───── DATASET ENTRIES

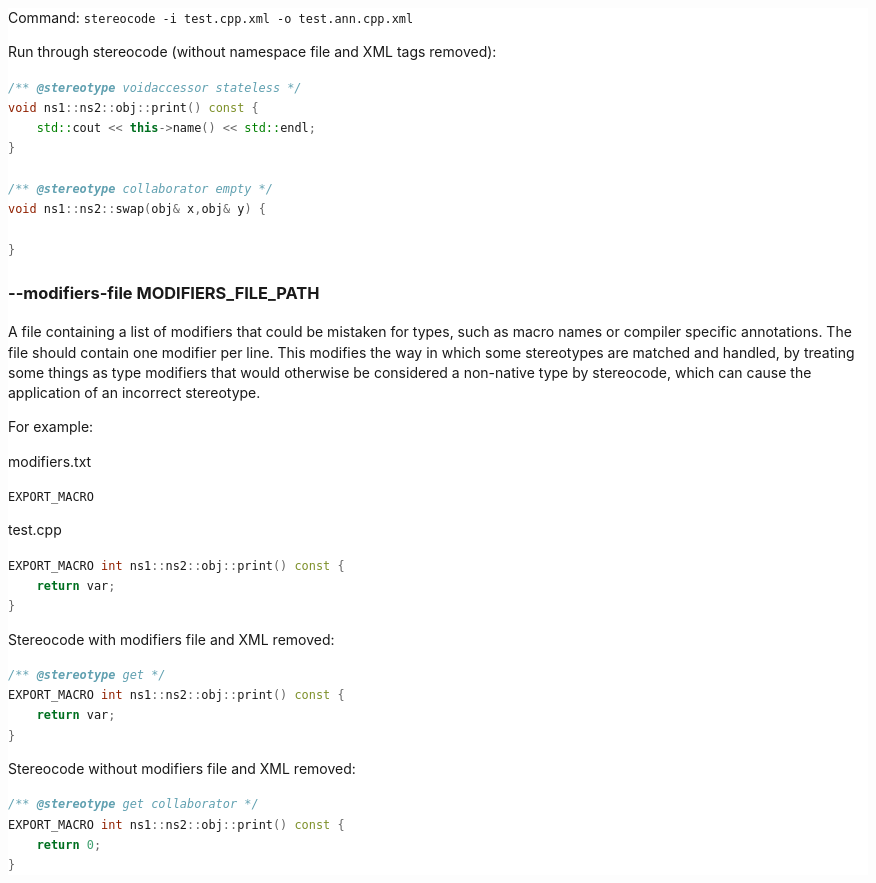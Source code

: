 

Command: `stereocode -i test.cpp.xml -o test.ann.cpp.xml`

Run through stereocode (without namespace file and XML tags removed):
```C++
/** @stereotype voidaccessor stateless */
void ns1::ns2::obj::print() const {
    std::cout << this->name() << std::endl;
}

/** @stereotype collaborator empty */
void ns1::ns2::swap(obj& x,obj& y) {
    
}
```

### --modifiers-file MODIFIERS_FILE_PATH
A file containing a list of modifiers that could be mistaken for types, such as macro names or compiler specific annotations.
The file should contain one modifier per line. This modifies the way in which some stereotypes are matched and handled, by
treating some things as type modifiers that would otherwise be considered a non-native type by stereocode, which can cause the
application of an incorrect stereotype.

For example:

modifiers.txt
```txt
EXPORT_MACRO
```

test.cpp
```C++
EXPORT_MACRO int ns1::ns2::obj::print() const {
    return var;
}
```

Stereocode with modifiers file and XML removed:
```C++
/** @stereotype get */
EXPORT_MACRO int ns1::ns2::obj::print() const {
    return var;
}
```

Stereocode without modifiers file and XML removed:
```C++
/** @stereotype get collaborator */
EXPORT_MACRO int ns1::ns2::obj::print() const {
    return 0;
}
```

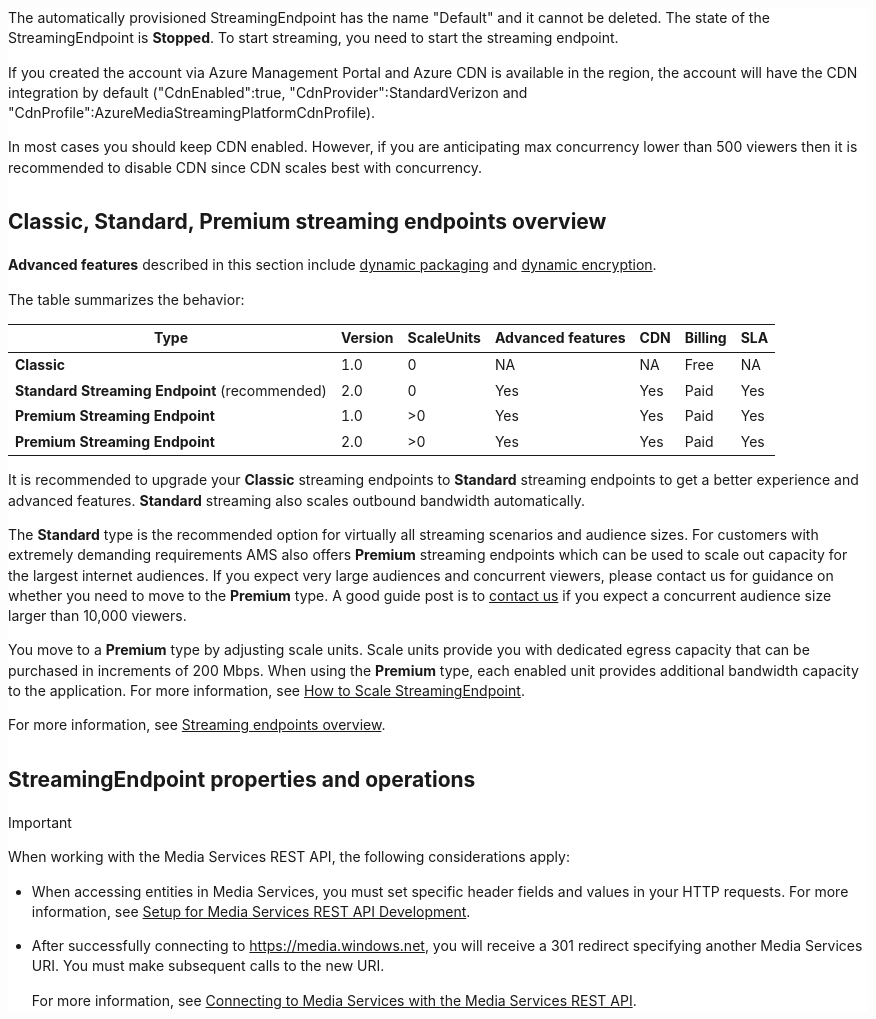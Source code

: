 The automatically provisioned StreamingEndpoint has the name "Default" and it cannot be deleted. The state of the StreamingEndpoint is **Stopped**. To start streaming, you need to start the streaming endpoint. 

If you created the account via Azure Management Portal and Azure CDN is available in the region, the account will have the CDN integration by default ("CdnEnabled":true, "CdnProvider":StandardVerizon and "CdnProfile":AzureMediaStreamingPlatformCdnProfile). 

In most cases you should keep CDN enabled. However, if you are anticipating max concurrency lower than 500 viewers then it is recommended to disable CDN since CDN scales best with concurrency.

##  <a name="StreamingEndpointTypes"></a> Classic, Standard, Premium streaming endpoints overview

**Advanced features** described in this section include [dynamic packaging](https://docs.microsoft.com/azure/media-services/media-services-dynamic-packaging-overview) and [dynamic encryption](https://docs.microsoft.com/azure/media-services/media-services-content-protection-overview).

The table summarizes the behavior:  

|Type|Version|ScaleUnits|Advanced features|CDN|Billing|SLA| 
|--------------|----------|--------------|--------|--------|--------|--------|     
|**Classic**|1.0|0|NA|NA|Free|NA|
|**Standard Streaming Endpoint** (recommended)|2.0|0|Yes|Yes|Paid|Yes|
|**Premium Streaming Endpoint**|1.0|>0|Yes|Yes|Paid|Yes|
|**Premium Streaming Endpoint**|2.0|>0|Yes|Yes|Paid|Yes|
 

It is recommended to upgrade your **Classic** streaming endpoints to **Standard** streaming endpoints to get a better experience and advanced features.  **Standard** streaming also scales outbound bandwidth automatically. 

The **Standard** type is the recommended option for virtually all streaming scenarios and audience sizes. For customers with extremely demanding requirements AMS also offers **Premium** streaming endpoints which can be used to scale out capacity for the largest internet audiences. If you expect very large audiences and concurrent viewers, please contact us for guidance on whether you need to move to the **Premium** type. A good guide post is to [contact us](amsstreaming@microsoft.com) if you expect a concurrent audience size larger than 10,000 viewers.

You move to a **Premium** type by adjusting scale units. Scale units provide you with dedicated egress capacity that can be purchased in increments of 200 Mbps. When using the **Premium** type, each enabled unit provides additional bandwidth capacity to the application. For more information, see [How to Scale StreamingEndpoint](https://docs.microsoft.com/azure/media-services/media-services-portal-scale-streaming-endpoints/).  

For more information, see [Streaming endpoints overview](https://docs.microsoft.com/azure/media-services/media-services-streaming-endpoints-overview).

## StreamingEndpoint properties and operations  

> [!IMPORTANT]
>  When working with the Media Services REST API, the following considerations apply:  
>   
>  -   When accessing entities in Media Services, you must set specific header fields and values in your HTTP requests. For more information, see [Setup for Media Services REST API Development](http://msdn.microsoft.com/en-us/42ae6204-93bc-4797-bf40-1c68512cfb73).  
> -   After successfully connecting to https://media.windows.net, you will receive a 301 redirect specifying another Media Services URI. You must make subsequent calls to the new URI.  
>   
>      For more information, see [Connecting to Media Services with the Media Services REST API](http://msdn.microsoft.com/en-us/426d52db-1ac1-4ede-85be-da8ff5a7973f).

──────────
───── DATASET ENTRIES

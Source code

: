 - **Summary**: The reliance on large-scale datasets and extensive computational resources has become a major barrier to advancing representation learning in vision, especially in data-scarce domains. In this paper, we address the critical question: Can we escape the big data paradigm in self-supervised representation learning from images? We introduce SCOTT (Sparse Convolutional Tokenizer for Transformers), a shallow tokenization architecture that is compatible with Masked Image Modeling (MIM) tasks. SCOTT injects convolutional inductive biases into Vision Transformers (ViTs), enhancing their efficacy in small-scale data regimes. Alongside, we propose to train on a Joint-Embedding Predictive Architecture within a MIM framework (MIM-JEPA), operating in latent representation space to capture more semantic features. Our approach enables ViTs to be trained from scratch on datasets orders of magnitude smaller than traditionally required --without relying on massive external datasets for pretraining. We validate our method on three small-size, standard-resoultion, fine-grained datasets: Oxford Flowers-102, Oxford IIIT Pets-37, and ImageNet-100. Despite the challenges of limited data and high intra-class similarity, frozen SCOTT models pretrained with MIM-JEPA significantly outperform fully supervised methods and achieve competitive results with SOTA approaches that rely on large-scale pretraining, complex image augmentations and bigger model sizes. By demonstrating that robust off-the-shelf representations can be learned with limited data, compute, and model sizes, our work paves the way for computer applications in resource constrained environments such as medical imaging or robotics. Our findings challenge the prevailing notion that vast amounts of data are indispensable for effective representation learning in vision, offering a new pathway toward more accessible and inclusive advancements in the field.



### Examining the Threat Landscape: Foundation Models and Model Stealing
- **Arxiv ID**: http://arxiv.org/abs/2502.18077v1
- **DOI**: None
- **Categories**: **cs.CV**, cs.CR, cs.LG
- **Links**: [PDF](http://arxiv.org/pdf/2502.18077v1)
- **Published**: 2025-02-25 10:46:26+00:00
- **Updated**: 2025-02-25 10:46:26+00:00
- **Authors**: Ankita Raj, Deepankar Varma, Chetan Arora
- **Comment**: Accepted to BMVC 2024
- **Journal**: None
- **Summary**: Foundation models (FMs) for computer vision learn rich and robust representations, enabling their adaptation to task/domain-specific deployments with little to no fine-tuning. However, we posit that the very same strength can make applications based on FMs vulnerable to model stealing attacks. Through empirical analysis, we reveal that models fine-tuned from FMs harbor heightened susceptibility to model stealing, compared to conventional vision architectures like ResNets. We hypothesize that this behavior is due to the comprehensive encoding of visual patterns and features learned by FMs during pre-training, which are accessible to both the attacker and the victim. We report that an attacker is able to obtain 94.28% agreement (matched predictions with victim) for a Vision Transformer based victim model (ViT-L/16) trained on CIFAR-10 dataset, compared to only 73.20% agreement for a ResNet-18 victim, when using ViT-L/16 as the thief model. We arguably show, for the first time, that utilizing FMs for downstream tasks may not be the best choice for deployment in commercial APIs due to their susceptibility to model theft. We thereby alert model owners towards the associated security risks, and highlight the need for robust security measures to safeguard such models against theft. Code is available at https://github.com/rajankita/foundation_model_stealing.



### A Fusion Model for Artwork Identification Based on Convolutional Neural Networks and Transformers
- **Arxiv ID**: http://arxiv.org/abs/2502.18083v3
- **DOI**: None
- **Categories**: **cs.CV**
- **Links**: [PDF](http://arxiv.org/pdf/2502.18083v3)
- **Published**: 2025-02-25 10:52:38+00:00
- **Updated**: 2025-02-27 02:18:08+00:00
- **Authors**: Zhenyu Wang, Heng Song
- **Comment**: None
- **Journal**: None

──────────

When you find a line in the records that contains the word "Authors", copy it.

» **EXERCISE RESULT**
- **Authors**: Ankita Raj, Deepankar Varma, Chetan Arora
- **Authors**: Zhenyu Wang, Heng Song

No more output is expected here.